The spirit of Donald Francis was born in Maine, among his people, because love bound it there. It belonged there, because that was the land of his people. The earth of his body, the water in his body, was the earth and water of Maine, of Indian Island. The spirit craved that earth and water. His spirit showed love and experienced love through that body, which was compounded from sacred forces of earth and water.

To return his body would be to return more than just "remains". It would be to return a piece of Maine and a piece of his sacred land to the greater whole from which it was drawn originally. Places are sacred, and the "home" of a person and their family is absolutely even more so, by virtue of how they bond with it and live on it. I can understand how a native family can experience emotions of loss AND a relieved sense of "regaining" if they could somehow get the remains of a family member back. No, they aren't getting their brother back just as he was when he left. But they would be getting back intimate reminders of who and what their brother was while his spirit lived here with the flesh.

We know our loved ones through their bodies. Their bodies are very important. Their bodies bear the imprint of their spirits, and are illuminated by their spirits, and shaped by the spirit. Even when the spirit is gone, the body maintains something of a vague power, a sanctification due to this precious relationship and experience. The body is not a mere vessel to be cast off and discarded. People who think like that are enchanted with the religions that teach us to turn away from this world and keep our eyes on distant heavens. This world is sacred, and so are its earths and waters, and so are these bodies that our spirits join with to have the experiences we call our lives.

Every human being who is sane, I think, will experience the loss of a loved one's body after their death as a hole, a void, an incompleteness for these reasons. Bodies are not "mere matter" to be placed vertically "far below" the spirit. These two poles of every life exist on an equal keel, in many important ways. We come to know people through their bodies. The earth and water of the body give a vibrant power of expression to the spirit. The body is not a lesser brother to the spirit, to be shunned for its mortality, but a part of spirit to be cherished.

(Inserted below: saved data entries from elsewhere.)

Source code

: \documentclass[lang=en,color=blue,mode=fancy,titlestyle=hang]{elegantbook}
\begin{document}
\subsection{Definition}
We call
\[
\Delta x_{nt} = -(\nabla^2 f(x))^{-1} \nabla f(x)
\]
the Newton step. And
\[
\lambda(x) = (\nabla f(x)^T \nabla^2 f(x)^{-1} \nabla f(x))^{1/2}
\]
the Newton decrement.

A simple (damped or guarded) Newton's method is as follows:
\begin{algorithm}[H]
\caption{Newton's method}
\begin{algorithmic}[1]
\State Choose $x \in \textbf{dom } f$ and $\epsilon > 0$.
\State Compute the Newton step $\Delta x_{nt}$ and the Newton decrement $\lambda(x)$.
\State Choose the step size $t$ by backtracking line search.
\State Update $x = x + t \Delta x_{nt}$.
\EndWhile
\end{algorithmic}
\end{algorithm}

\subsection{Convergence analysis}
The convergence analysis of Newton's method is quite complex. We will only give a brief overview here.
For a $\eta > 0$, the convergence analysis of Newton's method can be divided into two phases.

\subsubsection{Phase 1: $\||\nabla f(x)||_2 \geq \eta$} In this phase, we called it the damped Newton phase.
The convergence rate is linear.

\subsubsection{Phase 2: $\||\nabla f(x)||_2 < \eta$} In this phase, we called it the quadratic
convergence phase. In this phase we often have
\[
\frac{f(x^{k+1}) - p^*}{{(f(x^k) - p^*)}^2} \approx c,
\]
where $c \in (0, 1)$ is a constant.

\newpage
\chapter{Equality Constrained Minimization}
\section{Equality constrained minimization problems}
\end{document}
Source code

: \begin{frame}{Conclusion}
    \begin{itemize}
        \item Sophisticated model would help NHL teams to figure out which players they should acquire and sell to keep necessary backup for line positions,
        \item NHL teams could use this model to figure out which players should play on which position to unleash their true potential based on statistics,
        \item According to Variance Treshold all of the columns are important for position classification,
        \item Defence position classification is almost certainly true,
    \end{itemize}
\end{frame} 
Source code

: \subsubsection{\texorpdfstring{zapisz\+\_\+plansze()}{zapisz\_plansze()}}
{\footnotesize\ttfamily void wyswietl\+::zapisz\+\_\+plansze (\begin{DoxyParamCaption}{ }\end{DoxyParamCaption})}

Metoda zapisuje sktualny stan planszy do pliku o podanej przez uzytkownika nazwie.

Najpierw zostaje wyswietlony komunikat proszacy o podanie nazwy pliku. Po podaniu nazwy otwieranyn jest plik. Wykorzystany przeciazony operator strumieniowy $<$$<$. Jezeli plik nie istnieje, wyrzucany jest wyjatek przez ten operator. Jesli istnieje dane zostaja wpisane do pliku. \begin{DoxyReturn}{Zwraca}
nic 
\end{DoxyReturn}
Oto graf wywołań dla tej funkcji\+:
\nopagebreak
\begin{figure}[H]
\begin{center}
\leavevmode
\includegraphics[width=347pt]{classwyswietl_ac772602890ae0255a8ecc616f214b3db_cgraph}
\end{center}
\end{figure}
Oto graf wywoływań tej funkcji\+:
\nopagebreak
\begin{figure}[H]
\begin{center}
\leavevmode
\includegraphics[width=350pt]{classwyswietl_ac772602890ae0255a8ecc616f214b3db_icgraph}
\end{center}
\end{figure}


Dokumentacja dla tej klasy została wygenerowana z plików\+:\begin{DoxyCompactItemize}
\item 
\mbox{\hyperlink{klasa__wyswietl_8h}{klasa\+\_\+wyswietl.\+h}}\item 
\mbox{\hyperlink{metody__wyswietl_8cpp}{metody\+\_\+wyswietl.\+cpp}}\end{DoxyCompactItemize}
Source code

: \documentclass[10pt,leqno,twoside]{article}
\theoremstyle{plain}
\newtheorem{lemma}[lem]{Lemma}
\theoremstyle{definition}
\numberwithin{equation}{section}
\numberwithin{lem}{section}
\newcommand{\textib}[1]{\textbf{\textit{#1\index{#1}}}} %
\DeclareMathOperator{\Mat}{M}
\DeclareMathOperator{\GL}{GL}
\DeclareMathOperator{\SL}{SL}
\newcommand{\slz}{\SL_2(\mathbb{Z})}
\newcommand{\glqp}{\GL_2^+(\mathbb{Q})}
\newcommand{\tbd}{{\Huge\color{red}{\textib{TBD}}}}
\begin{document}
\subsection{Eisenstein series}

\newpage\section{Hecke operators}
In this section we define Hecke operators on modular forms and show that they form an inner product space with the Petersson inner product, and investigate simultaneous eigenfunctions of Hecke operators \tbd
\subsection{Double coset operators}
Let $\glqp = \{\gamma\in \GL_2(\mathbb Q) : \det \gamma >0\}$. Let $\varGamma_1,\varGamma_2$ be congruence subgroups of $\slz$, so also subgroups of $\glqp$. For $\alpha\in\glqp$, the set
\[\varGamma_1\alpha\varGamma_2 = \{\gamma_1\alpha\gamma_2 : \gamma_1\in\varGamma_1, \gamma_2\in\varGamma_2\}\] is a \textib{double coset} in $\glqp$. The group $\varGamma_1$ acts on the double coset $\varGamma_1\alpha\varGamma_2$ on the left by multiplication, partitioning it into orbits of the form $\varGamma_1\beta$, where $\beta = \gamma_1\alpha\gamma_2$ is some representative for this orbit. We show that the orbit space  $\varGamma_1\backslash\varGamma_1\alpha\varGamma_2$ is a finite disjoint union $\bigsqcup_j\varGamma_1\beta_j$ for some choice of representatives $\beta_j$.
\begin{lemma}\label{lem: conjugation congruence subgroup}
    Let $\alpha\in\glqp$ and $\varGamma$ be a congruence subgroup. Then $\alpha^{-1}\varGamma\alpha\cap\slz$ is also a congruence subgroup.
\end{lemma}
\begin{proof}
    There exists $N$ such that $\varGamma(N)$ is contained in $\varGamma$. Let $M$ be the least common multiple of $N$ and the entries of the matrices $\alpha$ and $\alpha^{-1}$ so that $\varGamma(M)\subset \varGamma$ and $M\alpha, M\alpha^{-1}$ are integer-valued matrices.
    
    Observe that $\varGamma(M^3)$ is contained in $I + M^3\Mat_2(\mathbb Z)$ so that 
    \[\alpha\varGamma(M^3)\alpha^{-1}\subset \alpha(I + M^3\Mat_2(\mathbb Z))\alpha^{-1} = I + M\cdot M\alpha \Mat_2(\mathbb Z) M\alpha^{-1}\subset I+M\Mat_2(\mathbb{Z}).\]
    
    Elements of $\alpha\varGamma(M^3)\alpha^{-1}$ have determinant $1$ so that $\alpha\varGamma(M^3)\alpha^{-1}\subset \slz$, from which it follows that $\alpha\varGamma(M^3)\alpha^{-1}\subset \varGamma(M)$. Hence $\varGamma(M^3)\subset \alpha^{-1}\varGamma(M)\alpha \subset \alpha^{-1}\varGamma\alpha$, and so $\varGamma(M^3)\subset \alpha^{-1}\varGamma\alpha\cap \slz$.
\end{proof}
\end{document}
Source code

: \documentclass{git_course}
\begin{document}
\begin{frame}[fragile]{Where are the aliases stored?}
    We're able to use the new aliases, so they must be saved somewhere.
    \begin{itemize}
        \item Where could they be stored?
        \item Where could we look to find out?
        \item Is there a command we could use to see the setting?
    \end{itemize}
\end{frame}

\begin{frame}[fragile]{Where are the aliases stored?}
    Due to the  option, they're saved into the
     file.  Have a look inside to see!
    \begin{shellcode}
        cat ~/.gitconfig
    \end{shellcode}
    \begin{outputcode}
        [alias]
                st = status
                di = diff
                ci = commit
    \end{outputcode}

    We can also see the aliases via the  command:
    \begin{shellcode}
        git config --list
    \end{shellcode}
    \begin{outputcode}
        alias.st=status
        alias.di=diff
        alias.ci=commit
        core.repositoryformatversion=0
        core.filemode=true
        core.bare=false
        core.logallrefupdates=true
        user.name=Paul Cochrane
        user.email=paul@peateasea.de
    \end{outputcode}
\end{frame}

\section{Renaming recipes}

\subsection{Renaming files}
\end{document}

There is an important reason why the ancients were respectful about burial places, and about the treatment of the body after death. And it has to do with some very deep powers, and a recognition of spirit as not alien to this world. If we ever loved the spirit of a person, then we must treat their bodies well, as well as we might keep safe a beautiful letter they once wrote to us- for the body is another expression of their will and their hopes and dreams. The brave spirit of Donald Francis
has gone to the place where all the dead go, and gone on to meet with the Truth about things. But so long as his remains can be found, they should be returned to his home, for something that his spirit was involved in is still here, and in a broad sense, his power is still here.

1 comment:

puny human said...

I haven't visited your blog in a while and enjoyed spending some time here reading. Thanks for continuing to provide a counterpoint to the transcendent-spiritualist religions.

As if there could be disembodied spirit or disensouled matter!